But I still have images to process from the trip to Death Valley (not too many - I'm getting there) before it got too hot. The sand dunes were definitely the highlight of the trip, although arduous; I will never forget tramping up and down those slopes, then standing on the crest of a dune at dawn, listening to the wind.
Here are a few more Mesquite Dunes pics:
This was taken right at sunrise to get that rich, low light.
I really enjoyed how the rising sun turned the sunward slope into burnished gold, while the shadowed slope gave up so much detail.

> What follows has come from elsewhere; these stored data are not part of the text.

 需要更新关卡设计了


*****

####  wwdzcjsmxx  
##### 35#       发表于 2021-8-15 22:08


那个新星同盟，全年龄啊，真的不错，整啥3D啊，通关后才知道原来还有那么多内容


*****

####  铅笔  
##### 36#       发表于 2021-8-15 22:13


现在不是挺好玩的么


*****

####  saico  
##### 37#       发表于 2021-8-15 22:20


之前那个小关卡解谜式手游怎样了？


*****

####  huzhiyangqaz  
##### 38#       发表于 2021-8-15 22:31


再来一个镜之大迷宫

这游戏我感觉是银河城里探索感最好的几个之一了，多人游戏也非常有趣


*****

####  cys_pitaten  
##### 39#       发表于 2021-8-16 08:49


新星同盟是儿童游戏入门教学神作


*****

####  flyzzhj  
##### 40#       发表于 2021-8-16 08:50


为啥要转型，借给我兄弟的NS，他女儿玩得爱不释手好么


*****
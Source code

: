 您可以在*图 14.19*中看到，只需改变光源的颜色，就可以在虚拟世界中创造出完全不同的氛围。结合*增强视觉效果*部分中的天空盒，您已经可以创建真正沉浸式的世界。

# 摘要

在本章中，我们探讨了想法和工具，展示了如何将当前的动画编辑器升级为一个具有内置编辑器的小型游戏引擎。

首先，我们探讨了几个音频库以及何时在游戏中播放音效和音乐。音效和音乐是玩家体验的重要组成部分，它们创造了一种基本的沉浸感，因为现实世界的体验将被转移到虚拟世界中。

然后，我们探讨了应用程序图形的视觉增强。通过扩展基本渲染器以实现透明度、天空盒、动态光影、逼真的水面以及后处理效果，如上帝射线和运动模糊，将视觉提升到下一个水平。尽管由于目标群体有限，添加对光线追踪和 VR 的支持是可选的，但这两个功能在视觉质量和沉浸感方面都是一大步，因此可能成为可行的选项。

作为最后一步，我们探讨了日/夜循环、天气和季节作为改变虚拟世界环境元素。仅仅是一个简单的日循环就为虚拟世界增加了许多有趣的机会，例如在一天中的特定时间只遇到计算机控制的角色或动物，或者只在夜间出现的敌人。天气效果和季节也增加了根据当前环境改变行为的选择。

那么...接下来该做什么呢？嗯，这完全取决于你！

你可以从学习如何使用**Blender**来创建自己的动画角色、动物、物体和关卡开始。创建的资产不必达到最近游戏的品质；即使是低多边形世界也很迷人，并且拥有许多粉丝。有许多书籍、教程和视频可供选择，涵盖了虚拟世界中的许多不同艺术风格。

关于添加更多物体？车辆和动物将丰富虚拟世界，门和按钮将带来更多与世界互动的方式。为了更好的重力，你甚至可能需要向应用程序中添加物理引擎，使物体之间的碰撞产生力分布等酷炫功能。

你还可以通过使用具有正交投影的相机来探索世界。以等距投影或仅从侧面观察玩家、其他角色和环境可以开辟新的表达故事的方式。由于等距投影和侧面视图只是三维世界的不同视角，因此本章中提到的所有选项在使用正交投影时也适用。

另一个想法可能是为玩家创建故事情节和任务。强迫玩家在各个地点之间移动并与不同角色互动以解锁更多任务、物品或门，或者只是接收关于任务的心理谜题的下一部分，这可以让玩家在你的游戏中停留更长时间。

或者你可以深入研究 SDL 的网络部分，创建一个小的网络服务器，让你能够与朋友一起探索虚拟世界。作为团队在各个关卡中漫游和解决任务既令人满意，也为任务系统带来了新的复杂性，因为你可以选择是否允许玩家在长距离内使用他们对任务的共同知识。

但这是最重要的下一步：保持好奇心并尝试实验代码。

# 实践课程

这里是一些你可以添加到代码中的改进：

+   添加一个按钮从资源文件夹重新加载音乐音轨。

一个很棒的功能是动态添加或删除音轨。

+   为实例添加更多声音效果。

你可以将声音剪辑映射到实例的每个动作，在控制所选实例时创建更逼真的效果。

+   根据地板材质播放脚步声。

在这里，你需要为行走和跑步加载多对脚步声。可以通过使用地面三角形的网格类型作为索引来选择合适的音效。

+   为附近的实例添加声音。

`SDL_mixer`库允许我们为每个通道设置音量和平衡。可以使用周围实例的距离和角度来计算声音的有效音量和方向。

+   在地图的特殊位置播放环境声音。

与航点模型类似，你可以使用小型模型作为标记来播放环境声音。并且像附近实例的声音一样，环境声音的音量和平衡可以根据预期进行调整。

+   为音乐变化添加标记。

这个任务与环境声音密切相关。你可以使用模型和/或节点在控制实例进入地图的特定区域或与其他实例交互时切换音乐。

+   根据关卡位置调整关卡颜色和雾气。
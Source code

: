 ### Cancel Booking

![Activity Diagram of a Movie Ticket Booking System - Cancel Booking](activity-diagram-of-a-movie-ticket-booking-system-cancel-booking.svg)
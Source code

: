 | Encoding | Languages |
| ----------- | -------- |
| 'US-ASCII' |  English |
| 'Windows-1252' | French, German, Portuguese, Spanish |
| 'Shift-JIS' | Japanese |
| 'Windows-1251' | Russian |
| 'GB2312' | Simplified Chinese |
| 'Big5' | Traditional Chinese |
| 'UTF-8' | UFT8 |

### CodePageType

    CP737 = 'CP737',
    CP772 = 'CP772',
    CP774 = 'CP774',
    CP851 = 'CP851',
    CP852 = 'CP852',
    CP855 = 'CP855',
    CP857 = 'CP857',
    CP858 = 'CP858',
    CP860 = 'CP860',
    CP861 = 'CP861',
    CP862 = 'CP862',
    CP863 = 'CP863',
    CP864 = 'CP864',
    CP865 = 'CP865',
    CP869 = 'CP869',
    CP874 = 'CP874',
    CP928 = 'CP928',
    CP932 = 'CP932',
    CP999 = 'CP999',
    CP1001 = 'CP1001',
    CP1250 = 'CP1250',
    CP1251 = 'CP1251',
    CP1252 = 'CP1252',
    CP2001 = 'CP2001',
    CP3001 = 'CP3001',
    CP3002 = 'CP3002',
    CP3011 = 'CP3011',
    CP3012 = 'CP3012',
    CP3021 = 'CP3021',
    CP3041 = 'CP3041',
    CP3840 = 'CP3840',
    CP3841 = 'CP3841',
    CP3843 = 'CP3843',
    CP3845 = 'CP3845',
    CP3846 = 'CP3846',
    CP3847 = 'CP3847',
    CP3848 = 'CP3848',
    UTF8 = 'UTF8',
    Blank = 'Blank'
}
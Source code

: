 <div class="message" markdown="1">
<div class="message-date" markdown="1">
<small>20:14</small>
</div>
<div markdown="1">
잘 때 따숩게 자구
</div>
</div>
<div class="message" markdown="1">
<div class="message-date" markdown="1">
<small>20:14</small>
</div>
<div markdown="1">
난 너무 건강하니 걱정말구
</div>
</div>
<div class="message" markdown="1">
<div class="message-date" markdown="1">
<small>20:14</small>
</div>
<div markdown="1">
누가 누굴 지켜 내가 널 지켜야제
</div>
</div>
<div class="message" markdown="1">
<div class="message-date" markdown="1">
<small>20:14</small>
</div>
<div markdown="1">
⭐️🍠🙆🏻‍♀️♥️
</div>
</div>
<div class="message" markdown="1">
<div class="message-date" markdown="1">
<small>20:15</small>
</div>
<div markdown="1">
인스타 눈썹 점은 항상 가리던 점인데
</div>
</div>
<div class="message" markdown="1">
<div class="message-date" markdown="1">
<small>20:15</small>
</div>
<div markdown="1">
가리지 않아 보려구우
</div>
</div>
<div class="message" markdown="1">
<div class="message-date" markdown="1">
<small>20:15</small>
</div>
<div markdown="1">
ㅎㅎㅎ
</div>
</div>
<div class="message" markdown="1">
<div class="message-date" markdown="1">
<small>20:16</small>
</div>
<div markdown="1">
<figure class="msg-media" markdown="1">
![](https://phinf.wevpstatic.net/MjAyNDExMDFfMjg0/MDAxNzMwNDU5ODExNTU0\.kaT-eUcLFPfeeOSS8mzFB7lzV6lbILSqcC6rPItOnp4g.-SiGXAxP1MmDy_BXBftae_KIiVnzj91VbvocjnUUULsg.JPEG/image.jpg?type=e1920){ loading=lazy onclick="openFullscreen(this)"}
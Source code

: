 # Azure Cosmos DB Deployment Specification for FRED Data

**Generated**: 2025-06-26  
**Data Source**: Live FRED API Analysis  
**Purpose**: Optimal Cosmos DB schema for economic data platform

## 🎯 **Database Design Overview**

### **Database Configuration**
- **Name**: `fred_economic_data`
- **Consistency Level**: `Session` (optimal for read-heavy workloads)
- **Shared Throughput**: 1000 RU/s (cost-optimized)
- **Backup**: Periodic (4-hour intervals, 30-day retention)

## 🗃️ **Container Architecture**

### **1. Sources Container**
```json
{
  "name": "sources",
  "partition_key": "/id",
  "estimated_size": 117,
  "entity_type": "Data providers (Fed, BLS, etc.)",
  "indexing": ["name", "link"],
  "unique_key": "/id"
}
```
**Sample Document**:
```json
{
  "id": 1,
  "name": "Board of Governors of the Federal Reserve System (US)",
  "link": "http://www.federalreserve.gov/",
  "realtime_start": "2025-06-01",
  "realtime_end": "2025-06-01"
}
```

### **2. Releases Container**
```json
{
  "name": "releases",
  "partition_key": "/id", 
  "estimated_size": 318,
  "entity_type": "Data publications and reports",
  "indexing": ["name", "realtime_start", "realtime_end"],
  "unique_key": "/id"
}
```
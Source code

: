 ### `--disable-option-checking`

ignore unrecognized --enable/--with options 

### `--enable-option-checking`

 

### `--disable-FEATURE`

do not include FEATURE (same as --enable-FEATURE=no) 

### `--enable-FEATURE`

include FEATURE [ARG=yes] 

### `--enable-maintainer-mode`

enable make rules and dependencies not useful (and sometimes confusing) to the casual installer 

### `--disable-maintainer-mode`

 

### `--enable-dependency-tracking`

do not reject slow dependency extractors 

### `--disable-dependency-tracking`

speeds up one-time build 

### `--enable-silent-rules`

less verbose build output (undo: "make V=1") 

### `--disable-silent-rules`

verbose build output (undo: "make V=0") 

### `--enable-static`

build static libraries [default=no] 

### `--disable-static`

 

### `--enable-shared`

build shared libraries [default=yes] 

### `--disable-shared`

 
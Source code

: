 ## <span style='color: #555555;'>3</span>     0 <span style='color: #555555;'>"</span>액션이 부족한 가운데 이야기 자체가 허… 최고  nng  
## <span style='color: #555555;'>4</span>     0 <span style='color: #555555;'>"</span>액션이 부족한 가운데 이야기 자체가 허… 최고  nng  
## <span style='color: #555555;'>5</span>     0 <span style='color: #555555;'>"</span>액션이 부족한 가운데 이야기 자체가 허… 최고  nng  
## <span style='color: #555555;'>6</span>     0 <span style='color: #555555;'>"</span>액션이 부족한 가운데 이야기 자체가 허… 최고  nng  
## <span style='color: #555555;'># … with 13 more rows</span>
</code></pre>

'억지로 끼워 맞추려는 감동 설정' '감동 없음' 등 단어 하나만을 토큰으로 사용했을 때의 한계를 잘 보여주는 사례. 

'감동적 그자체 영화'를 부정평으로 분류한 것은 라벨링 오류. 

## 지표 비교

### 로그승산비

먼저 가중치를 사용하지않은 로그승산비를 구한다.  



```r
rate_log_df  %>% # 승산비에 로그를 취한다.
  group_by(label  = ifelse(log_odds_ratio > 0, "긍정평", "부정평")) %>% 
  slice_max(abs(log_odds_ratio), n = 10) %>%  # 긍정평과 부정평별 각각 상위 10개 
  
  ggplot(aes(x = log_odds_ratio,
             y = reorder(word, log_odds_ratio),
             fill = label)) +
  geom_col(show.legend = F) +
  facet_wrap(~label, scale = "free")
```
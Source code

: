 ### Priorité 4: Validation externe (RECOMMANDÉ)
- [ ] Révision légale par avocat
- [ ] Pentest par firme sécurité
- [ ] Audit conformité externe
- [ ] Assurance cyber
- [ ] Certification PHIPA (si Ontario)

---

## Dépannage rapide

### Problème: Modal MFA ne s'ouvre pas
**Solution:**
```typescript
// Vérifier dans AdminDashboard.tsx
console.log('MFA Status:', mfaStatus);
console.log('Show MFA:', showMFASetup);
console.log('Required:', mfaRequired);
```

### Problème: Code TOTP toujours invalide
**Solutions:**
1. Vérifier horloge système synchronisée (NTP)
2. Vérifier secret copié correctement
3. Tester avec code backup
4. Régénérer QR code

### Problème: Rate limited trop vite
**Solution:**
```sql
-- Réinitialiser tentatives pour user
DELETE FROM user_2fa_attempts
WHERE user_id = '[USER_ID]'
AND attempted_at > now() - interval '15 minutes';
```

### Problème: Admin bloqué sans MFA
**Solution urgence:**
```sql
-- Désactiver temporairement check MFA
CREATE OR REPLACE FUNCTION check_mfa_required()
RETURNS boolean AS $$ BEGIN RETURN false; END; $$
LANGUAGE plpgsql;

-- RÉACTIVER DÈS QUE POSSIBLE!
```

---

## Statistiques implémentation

Even once the sun was up, the wind patterns on the sand were still fascinating.And just as a little bonus, here's another image. If you leave Death Valley via Daylight Pass, just after you cross into Nevada there's a little ghost town called Rhyolite. There's not much to see: a couple of fenced-off buildings, some abandoned machinery and a fenced-off boxcar. But if you drive south of town, back towards the highway, on a very rough track, you come to the long-disused cemetery. I found this place to be very humbling and moving, because there's not much to see there, either. There are a few more recent graves that are recognizably (relatively) modern and well-marked, and there's a bronze plaque dedicated to the memory of those who pioneered mining in the Mojave. Touchingly, some of the graves had flowers left there (presumably by descendants still living in the area). But as for the rest... The cemetery is separated from the rest of the great Mojave desert by nothing more than a bit of wire and a few fence posts, and the few, stark reminders of these people's lives are at best ephemeral.
A lesson in humility: this weathered, decaying wood is the only sign that a human being once lived and worked in the Mojave."I met a traveller from an antique land..."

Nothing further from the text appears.